The Czech Commercial Real Estate Market: A Powerhouse of Opportunity

The Czech Republic's commercial real estate market is demonstrating remarkable resilience and growth, making it an attractive destination for businesses looking for new premises. In 2025, the market saw an estimated total investment volume approaching 4 billion euros, solidifying Prague's position as a top global investment hub. This strong performance is underpinned by market depth, liquidity, and robust economic fundamentals. Leading the advisory landscape, CBRE secured a commanding 43% market share in 2025, advising on transactions totaling 2.32 billion euros and marking a record year for its capital markets team.

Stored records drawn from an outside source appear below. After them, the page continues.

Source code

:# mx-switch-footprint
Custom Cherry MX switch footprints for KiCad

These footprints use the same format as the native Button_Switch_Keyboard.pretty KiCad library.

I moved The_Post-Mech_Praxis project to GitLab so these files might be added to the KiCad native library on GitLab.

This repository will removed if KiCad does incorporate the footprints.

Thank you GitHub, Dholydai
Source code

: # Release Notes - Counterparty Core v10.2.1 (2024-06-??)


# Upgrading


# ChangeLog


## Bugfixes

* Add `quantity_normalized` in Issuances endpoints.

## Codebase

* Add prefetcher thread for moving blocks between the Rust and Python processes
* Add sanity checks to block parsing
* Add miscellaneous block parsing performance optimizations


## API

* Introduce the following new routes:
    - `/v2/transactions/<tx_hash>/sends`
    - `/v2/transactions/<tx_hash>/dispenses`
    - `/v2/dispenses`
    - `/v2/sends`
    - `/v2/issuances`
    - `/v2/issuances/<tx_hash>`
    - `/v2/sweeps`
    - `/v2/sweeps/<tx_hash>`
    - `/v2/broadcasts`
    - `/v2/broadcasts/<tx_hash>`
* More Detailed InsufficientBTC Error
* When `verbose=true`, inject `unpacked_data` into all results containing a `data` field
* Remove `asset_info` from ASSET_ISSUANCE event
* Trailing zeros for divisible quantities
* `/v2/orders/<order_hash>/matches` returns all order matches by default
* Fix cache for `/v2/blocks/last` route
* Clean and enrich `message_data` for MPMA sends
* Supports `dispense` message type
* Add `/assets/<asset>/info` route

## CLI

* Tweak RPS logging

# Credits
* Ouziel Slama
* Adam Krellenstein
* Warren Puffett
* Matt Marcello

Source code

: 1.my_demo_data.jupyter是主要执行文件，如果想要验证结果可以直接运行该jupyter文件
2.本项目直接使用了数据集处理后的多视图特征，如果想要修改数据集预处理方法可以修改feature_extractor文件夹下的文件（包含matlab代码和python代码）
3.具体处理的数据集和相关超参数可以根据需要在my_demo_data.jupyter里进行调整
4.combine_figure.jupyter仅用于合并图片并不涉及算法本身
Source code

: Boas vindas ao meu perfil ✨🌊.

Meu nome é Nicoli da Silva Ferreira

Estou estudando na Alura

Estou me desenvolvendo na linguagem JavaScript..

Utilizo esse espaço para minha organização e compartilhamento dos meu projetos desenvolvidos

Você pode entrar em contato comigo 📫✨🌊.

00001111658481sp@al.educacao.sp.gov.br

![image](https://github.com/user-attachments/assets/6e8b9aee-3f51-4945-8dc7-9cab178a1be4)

Premium Office Spaces in High Demand Across Prague

For businesses seeking high-quality office space, particularly in Prague, the market is characterized by strong demand and limited new construction. The office segment proved highly resilient in 2025, with investors showing a clear preference for premium assets in prime locations that meet stringent ESG (Environmental, Social, and Governance) criteria. This trend ensures that available office spaces are increasingly modern, sustainable, and well-situated. Notable transactions, such as the sale of Kavčí Hory Office Park for over 100 million euros – the largest office investment in the Czech Republic in 2025 – and The Square, a 19,000 m² fully leased, high-quality office building, set new benchmarks for the market. Businesses looking for state-of-the-art office environments should be prepared to act strategically in this competitive segment.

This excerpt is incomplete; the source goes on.